我正在使用带有内置数据和示例(Nowcasting)的临近广播。我不知道如何找到2013-2016年期间的均方根预测误差。另外,如何找到Backcasting(是指预测过去一段时间内尚未发布的变量的值)。
这是我的代码:
library(nowcasting)
data(NYFED)
NYFED$legend$SeriesName
base <- NYFED$base
blocks <- NYFED$blocks$blocks
trans <- NYFED$legend$Transformation
frequency <- NYFED$legend$Frequency
delay <- ts(matrix(c(30,30,30,30,30,30,30,30,30,30,30,30,30,30,30,30,30,30,30,30,30,30,30,30,60)))
data <- Bpanel(base = base, trans = trans, NA.replace = FALSE, na.prop = 1)

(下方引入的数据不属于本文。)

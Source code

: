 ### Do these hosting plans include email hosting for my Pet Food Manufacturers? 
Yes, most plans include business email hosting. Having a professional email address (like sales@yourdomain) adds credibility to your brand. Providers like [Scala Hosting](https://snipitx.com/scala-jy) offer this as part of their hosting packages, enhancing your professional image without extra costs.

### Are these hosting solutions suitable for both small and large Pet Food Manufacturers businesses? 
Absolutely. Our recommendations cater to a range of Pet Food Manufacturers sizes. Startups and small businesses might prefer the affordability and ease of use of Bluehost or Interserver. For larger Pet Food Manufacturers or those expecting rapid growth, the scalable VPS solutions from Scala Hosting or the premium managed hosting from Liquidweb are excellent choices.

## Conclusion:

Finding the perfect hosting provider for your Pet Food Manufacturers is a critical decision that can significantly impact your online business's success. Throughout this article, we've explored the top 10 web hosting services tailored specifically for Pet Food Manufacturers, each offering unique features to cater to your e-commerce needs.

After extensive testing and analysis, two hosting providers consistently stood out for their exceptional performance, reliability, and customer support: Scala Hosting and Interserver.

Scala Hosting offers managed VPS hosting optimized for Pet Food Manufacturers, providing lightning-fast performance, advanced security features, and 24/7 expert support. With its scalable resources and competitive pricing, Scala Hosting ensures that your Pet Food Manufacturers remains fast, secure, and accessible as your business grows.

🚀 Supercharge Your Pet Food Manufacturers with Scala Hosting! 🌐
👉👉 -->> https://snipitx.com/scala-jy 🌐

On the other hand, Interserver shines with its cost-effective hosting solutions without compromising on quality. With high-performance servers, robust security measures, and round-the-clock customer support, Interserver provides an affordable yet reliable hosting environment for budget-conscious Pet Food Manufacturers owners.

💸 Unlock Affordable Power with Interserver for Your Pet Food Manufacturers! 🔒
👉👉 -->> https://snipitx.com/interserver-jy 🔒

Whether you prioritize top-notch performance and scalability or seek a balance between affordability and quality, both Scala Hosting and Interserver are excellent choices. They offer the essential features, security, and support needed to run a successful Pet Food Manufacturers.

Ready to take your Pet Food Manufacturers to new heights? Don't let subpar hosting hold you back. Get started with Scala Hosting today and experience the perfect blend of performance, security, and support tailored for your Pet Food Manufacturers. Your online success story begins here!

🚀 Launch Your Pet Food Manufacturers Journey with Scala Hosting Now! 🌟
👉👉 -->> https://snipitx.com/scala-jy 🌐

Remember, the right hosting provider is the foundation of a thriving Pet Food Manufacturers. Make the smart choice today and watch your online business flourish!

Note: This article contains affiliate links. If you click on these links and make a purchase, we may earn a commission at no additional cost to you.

nowEM <- nowcast(formula = GDPC1~., data = data, r = 1, p = 1, method = "EM",
blocks = blocks, frequency = frequency)
nowcast.plot(nowEM, type = "factors")
windows()
nowcast.plot(nowEM, type = "fcst")
fcst_dates <- seq.Date(from = as.Date("2013-03-01"),to = as.Date("2017-12-01"),
by = "quarter")
fcst_results <- NULL
for(date in fcst_dates){
vintage <- PRTDB(data, delay = delay, vintage = date)
nowEM <- nowcast(formula = GDPC1~., data = vintage, r = 1, p = 1, method = "EM",
blocks = blocks, frequency = frequency)
fcst_results <- c(fcst_results,tail(nowEM$yfcst[,3],1))
}
我的尝试是
# First made the data frame for forecasted values which consist of actual value(y),in(predicted) and out ( beyond the sample periods)

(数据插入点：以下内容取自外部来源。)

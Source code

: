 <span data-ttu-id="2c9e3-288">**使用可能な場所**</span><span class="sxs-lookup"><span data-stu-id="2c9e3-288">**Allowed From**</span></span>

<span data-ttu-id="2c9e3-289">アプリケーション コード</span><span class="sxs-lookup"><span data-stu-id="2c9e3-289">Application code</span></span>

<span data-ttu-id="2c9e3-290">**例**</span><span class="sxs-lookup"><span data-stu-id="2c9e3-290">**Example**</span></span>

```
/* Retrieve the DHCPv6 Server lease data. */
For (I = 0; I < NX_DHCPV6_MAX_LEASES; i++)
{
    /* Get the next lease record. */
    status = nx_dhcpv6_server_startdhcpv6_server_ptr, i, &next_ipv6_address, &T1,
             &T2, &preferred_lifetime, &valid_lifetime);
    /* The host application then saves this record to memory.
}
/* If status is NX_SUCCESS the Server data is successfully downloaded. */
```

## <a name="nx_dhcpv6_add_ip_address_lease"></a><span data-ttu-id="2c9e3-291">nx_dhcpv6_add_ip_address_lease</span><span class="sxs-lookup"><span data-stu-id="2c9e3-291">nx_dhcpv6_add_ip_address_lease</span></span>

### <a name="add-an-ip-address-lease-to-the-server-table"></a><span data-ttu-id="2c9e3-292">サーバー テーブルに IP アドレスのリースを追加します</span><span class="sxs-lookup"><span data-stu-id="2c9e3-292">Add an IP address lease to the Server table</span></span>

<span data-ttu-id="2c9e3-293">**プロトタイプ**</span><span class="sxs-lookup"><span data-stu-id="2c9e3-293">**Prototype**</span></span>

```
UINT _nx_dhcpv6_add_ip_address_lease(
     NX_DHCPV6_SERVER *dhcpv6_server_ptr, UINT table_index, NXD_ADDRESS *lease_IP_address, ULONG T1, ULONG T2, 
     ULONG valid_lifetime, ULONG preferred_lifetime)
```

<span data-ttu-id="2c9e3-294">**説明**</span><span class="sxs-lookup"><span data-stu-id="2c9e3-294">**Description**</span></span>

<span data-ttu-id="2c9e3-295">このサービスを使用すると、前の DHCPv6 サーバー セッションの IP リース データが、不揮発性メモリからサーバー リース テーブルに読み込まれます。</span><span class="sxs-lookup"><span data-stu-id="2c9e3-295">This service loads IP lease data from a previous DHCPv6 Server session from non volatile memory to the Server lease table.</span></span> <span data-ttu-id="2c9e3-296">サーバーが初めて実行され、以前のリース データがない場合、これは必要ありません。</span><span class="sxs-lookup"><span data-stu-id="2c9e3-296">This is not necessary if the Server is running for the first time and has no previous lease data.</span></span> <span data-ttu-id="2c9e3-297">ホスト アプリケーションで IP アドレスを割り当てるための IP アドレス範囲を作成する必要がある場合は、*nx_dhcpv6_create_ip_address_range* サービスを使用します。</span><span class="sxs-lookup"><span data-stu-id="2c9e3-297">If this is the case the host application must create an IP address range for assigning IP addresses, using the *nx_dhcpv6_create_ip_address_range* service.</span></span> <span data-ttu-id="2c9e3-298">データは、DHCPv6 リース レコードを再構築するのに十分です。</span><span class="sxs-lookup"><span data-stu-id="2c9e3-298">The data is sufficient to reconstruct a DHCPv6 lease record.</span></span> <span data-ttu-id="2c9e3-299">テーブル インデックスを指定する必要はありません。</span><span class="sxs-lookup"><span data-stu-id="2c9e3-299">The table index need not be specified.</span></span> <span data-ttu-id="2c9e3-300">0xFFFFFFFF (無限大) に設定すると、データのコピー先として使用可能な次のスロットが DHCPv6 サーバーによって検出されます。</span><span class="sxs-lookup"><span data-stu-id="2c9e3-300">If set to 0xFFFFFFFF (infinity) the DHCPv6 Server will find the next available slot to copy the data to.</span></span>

df <- as.data.frame(nowEM$yfcst)
# Select period from 2013q1 to 2016q4
data1316 <- df[113:128,]
# extracted actual series y
y <- data1316$y
# change the column name
colnames(data1316)[2]<-"Predicted"
yhad <- data1316$Predicted
residuals = y - yhad
RMSE = sqrt(mean(residuals^2))
#Another way FE is the forcast error
FE = yhad - y
RMSE = sqrt(mean(FE^2))
请让我知道是否正确